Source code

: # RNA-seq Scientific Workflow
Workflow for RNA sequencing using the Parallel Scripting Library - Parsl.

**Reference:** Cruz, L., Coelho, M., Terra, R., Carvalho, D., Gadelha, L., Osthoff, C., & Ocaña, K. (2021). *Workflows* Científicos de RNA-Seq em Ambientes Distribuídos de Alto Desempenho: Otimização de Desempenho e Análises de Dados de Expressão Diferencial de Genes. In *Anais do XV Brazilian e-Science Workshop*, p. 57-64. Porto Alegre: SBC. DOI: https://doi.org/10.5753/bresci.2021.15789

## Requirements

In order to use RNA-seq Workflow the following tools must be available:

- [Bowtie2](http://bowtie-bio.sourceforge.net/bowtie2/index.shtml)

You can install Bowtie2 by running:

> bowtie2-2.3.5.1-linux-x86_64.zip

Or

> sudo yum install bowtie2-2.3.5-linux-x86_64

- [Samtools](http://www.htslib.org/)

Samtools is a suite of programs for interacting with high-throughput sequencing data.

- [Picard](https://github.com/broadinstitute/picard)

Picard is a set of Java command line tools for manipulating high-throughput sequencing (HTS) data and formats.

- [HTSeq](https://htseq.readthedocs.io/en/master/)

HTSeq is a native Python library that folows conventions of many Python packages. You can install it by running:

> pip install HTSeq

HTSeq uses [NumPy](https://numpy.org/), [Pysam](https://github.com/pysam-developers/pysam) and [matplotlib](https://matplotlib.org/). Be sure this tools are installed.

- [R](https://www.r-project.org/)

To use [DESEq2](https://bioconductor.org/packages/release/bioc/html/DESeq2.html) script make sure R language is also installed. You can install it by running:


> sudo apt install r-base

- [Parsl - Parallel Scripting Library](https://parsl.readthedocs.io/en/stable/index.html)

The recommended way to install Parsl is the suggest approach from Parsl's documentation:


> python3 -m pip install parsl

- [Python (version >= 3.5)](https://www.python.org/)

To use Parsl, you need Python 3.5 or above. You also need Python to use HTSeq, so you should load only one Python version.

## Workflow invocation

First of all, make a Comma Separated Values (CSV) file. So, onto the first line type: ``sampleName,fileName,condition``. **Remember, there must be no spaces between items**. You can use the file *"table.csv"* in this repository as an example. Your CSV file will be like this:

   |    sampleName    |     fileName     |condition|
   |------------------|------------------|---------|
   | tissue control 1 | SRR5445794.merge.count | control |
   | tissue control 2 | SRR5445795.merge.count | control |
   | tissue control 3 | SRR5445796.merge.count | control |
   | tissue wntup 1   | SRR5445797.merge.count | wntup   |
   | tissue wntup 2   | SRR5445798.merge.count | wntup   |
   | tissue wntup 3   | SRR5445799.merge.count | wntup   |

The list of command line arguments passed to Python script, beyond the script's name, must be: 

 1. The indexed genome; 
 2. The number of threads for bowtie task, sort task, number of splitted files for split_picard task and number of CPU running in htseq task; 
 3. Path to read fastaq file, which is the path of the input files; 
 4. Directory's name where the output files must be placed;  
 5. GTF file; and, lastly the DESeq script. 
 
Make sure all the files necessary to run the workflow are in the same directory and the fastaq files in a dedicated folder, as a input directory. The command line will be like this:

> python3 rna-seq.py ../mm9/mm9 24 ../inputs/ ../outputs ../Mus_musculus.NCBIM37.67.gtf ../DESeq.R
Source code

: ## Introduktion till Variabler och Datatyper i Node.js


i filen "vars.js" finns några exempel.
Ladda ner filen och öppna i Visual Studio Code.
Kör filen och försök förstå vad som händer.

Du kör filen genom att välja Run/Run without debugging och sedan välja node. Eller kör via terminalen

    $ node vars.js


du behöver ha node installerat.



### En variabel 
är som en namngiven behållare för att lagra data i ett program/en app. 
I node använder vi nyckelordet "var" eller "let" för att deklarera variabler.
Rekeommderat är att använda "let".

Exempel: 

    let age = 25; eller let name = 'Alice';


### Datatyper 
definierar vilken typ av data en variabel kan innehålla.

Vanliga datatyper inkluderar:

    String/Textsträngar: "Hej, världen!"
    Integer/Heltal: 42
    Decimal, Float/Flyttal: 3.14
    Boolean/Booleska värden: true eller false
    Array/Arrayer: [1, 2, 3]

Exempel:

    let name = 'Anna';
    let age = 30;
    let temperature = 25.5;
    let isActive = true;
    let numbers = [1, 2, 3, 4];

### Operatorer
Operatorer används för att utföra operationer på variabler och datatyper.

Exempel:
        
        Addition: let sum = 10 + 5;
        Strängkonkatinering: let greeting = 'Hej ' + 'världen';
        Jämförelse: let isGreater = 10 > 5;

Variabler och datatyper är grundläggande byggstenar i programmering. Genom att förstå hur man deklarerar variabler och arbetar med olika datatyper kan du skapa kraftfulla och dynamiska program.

****************

▸ Work to be completed: Show a copy of each line from the data that includes the word "github".

▸ Solution for this exercise:
- [Picard](https://github.com/broadinstitute/picard)
HTSeq uses [NumPy](https://numpy.org/), [Pysam](https://github.com/pysam-developers/pysam) and [matplotlib](https://matplotlib.org/). Be sure this tools are installed.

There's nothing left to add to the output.